Kanunen Emre Yazılı Olan Kambiyo Senetlerinin Ortak Özellikleri:
-Kanunen emre yazılı senetlerdir.
-İbraz senetleridir
-İmzaların bağımsızlığı ilkesi geçerlidir.
-Kamu güvenine haiz senetlerdir.
-Uluslararası mahiyette senetlerdir.
-Bir para alacağını ihtiva eder.
-Sebepten mücerrettirler.
-Müteselsil borçluluk esastır.
-Sıkı şekil şartlarına haizdirler.
Kambiyo Senedinin Zayi Olması:
Türk Borçlar Kanunu'nun 105. maddesinde, "senedin geri verilememesi" başlığı altında, alacaklının borç senedini kaybetmesi durumunda adi senetler için iptal prosedürü düzenlenmiş ve kıymetli evrak niteliğini haiz senetlerin iptaline yönelik hükümlerin saklı olduğu belirtilmiştir. Kambiyo senedinin zayi olması kavramı net bir şekilde tanımlanmamıştır. Ancak, genel olarak, bir insan faktörü veya tabii olaylar nedeniyle senedin hak sahibinin iradesi dışında elinden çıkması veya senedin içeriğinin anlaşılamayacak şekilde zarar görmesi durumunda kambiyo senedinin zayi olduğu kabul edilir. Bu durumlar arasında:
-YIRTILMA,ÇALINMA,YANMA,YAĞMA,SEL
gibi etkenler bulunur. Kambiyo senetlerinin zayi olması, mutlak veya nispi olabilir. Mutlak anlamda zayi olması durumunda, senet hiç kimsenin tarafından ibraz edilemez durumda olur. Nispi anlamda zayi olması durumunda ise, senet sadece hak sahibi tarafından ibraz edilemez hale gelir.
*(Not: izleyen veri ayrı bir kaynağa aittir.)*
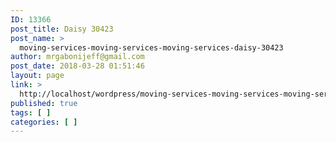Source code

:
 ```yaml
---
ID: 13366
post_title: Daisy 30423
post_name: >
  moving-services-moving-services-moving-services-daisy-30423
author: mrgabonijeff@gmail.com
post_date: 2018-03-28 01:51:46
layout: page
link: >
  http://localhost/wordpress/moving-services-moving-services-moving-services-daisy-30423/
published: true
tags: [ ]
categories: [ ]
---
```

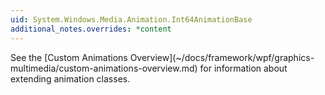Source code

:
 ```yaml
---
uid: System.Windows.Media.Animation.Int64AnimationBase
additional_notes.overrides: *content
---
```


<p>See the [Custom Animations Overview](~/docs/framework/wpf/graphics-multimedia/custom-animations-overview.md) for information about extending animation classes.</p>


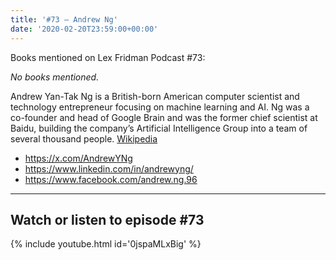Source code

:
 ```yaml
---
title: '#73 – Andrew Ng'
date: '2020-02-20T23:59:00+00:00'
---
```


Books mentioned on Lex Fridman Podcast #73:

*No books mentioned.*

<!--more-->

Andrew Yan-Tak Ng is a British-born American computer scientist and technology entrepreneur focusing on machine learning and AI. Ng was a co-founder and head of Google Brain and was the former chief scientist at Baidu, building the company’s Artificial Intelligence Group into a team of several thousand people. <a href="https://en.wikipedia.org/wiki/Andrew_Ng" target="_blank">Wikipedia</a>

- <a href="https://x.com/AndrewYNg" target="_blank">https://x.com/AndrewYNg</a>
- <a href="https://www.linkedin.com/in/andrewyng/" target="_blank">https://www.linkedin.com/in/andrewyng/</a>
- <a href="https://www.facebook.com/andrew.ng.96" target="_blank">https://www.facebook.com/andrew.ng.96</a>

- - - - - -

## Watch or listen to episode #73

{% include youtube.html id='0jspaMLxBig' %}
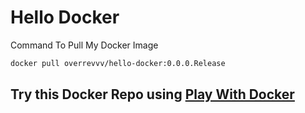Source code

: # Hello Docker

Command To Pull My Docker Image
```bash
docker pull overrevvv/hello-docker:0.0.0.Release
```
## Try this Docker Repo using [Play With Docker](https://labs.play-with-docker.com/)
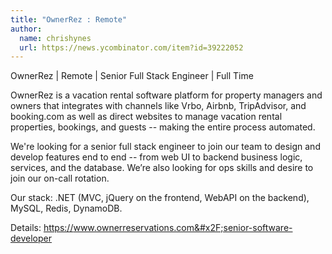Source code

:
 ```yaml
---
title: "OwnerRez : Remote"
author:
  name: chrishynes
  url: https://news.ycombinator.com/item?id=39222052
---
```

OwnerRez | Remote | Senior Full Stack Engineer | Full Time

OwnerRez is a vacation rental software platform for property managers and owners that integrates with channels like Vrbo, Airbnb, TripAdvisor, and booking.com as well as direct websites to manage vacation rental properties, bookings, and guests -- making the entire process automated.

We&#x27;re looking for a senior full stack engineer to join our team to design and develop features end to end -- from web UI to backend business logic, services, and the database. We’re also looking for ops skills and desire to join our on-call rotation.

Our stack: .NET (MVC, jQuery on the frontend, WebAPI on the backend), MySQL, Redis, DynamoDB.

Details: <a href="https:&#x2F;&#x2F;www.ownerreservations.com&#x2F;senior-software-developer" rel="nofollow">https:&#x2F;&#x2F;www.ownerreservations.com&#x2F;senior-software-developer</a>
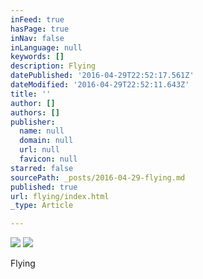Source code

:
 ```yaml
---
inFeed: true
hasPage: true
inNav: false
inLanguage: null
keywords: []
description: Flying
datePublished: '2016-04-29T22:52:17.561Z'
dateModified: '2016-04-29T22:52:11.643Z'
title: ''
author: []
authors: []
publisher:
  name: null
  domain: null
  url: null
  favicon: null
starred: false
sourcePath: _posts/2016-04-29-flying.md
published: true
url: flying/index.html
_type: Article

---
```

![](https://the-grid-user-content.s3-us-west-2.amazonaws.com/9018a246-5a73-4f27-ac31-7e47ff6e7a3e.jpg)
![](https://the-grid-user-content.s3-us-west-2.amazonaws.com/f9e17c36-6101-45f3-9530-717441823e49.jpg)

Flying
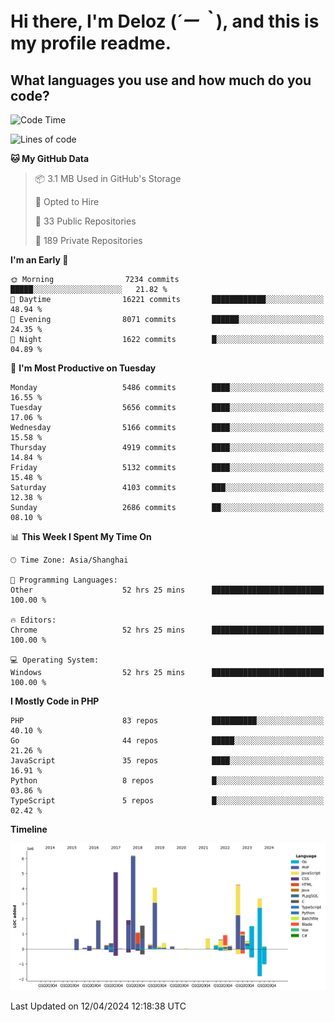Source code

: # **Hi there, I'm Deloz (*´ー｀*), and this is my profile readme.**

## **What languages you use and how much do you code?**

<!--START_SECTION:waka-->
![Code Time](http://img.shields.io/badge/Code%20Time-3%2C743%20hrs%204%20mins-blue)

![Lines of code](https://img.shields.io/badge/From%20Hello%20World%20I%27ve%20Written-38.1%20million%20lines%20of%20code-blue)

**🐱 My GitHub Data** 

> 📦 3.1 MB Used in GitHub's Storage 
 > 
> 💼 Opted to Hire
 > 
> 📜 33 Public Repositories 
 > 
> 🔑 189 Private Repositories 
 > 
**I'm an Early 🐤** 

```text
🌞 Morning                7234 commits        █████░░░░░░░░░░░░░░░░░░░░   21.82 % 
🌆 Daytime                16221 commits       ████████████░░░░░░░░░░░░░   48.94 % 
🌃 Evening                8071 commits        ██████░░░░░░░░░░░░░░░░░░░   24.35 % 
🌙 Night                  1622 commits        █░░░░░░░░░░░░░░░░░░░░░░░░   04.89 % 
```
📅 **I'm Most Productive on Tuesday** 

```text
Monday                   5486 commits        ████░░░░░░░░░░░░░░░░░░░░░   16.55 % 
Tuesday                  5656 commits        ████░░░░░░░░░░░░░░░░░░░░░   17.06 % 
Wednesday                5166 commits        ████░░░░░░░░░░░░░░░░░░░░░   15.58 % 
Thursday                 4919 commits        ████░░░░░░░░░░░░░░░░░░░░░   14.84 % 
Friday                   5132 commits        ████░░░░░░░░░░░░░░░░░░░░░   15.48 % 
Saturday                 4103 commits        ███░░░░░░░░░░░░░░░░░░░░░░   12.38 % 
Sunday                   2686 commits        ██░░░░░░░░░░░░░░░░░░░░░░░   08.10 % 
```


📊 **This Week I Spent My Time On** 

```text
🕑︎ Time Zone: Asia/Shanghai

💬 Programming Languages: 
Other                    52 hrs 25 mins      █████████████████████████   100.00 % 

🔥 Editors: 
Chrome                   52 hrs 25 mins      █████████████████████████   100.00 % 

💻 Operating System: 
Windows                  52 hrs 25 mins      █████████████████████████   100.00 % 
```

**I Mostly Code in PHP** 

```text
PHP                      83 repos            ██████████░░░░░░░░░░░░░░░   40.10 % 
Go                       44 repos            █████░░░░░░░░░░░░░░░░░░░░   21.26 % 
JavaScript               35 repos            ████░░░░░░░░░░░░░░░░░░░░░   16.91 % 
Python                   8 repos             █░░░░░░░░░░░░░░░░░░░░░░░░   03.86 % 
TypeScript               5 repos             █░░░░░░░░░░░░░░░░░░░░░░░░   02.42 % 
```



**Timeline**

![Lines of Code chart](https://raw.githubusercontent.com/deloz/deloz/main/assets/bar_graph.png)


 Last Updated on 12/04/2024 12:18:38 UTC
<!--END_SECTION:waka-->
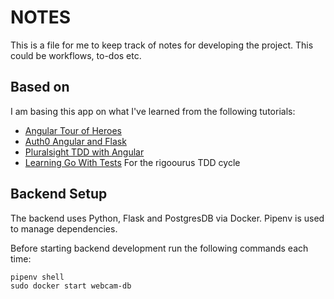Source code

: # NOTES

This is a file for me to keep track of notes for developing the project. This could be workflows, to-dos etc.

## Based on
I am basing this app on what I've learned from the following tutorials:

 * [Angular Tour of Heroes](https://angular.io/tutorial)
 * [Auth0 Angular and Flask](https://auth0.com/blog/using-python-flask-and-angular-to-build-modern-apps-part-1/)
 * [Pluralsight TDD with Angular](https://www.pluralsight.com/guides/introduction-to-angular-test-driven-development)
 * [Learning Go With Tests](https://quii.gitbook.io/learn-go-with-tests/) For the rigoourus TDD cycle

## Backend Setup
The backend uses Python, Flask and PostgresDB via Docker.
Pipenv is used to manage dependencies.

Before starting backend development run the following commands each time:
```
pipenv shell
sudo docker start webcam-db
```

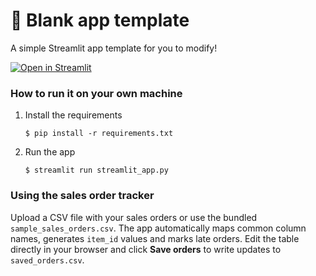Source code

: # 🎈 Blank app template

A simple Streamlit app template for you to modify!

[![Open in Streamlit](https://static.streamlit.io/badges/streamlit_badge_black_white.svg)](https://blank-app-template.streamlit.app/)

### How to run it on your own machine

1. Install the requirements

   ```
   $ pip install -r requirements.txt
   ```

2. Run the app

   ```
   $ streamlit run streamlit_app.py
   ```

### Using the sales order tracker

Upload a CSV file with your sales orders or use the bundled `sample_sales_orders.csv`.
The app automatically maps common column names, generates `item_id` values and
marks late orders. Edit the table directly in your browser and click **Save
orders** to write updates to `saved_orders.csv`.
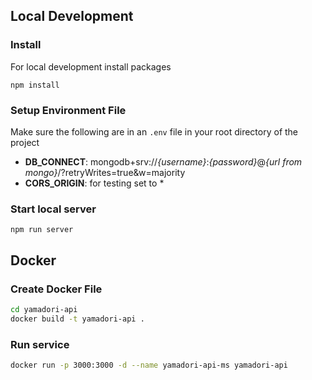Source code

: ## Local Development

### Install

For local development install packages

```
npm install
```

### Setup Environment File

Make sure the following are in an `.env` file in your root directory of the project

- **DB_CONNECT**: mongodb+srv://*{username}*:*{password}*@*{url from mongo}*/?retryWrites=true&w=majority
- **CORS_ORIGIN**: for testing set to *


### Start local server

```
npm run server
```

## Docker

### Create Docker File

```bash
cd yamadori-api
docker build -t yamadori-api .
```

### Run service

```bash
docker run -p 3000:3000 -d --name yamadori-api-ms yamadori-api
```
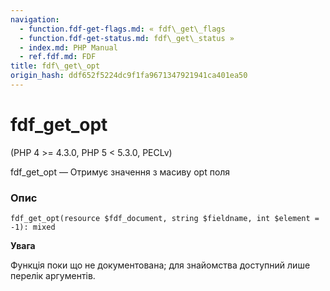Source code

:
 ```yaml
---
navigation:
  - function.fdf-get-flags.md: « fdf\_get\_flags
  - function.fdf-get-status.md: fdf\_get\_status »
  - index.md: PHP Manual
  - ref.fdf.md: FDF
title: fdf\_get\_opt
origin_hash: ddf652f5224dc9f1fa9671347921941ca401ea50
---
```

# fdf\_get\_opt

(PHP 4 >= 4.3.0, PHP 5 < 5.3.0, PECLv)

fdf\_get\_opt — Отримує значення з масиву opt поля

### Опис

```methodsynopsis
fdf_get_opt(resource $fdf_document, string $fieldname, int $element = -1): mixed
```

**Увага**

Функція поки що не документована; для знайомства доступний лише перелік аргументів.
Senet zilyetliğinin sona ermesi, çeşitli sebeplerle gerçekleşebilir. Bu durumda, zilyetlik, bir kişinin fiili hâkimiyeti ve iradesiyle belirlenen, ancak çeşitli nedenlerle sona erebilen bir hukuki durumdur. Zilyetliğin sona ermesi durumunda, senedin zayi olduğu kabul edilir. Kambiyo senedinin zayi olması durumunda, uygulanacak hükümler belirli bir sıra izlenerek belirlenir. Öncelikle, zayi olan senede özgü hükümler uygulanır. Bu hükümler yeterli değilse, senedin içinde bulunduğu gruba özgü hükümlere başvurulur. Eğer her iki durum da yeterli değilse, genel hükümler uygulanır.
İPTAL DAVASININ ŞARTLARI VE İPTAL DAVASI SÜRECİ
Kıymetli evrakın iptali, hamilin iradesi dışında zayi olan kıymetli evraktaki hakkın senetten mahkeme tarafından ayrılmasını ifade eder. İptal kararı sonrasında senet ve hak arasında yer alan sıkı sıkıya bağlılık sona ermekte ve hak, senetten ayrı olarak ileri sürülebilmektedir.
Kıymetli evrakın iptal edilebilmesi için birtakım şartların bir arada bulunması gerekmektedir. Bu şartlar:
1-Senedin Zayi Olması
Kıymetli evrakın iptali için gerekli ilk şart, senedin zayi olmuş olmasıdır. Ziya durumunun nasıl gerçekleştiğine bakılmaksızın senedin zayi olmasının objektif olması gerekmektedir.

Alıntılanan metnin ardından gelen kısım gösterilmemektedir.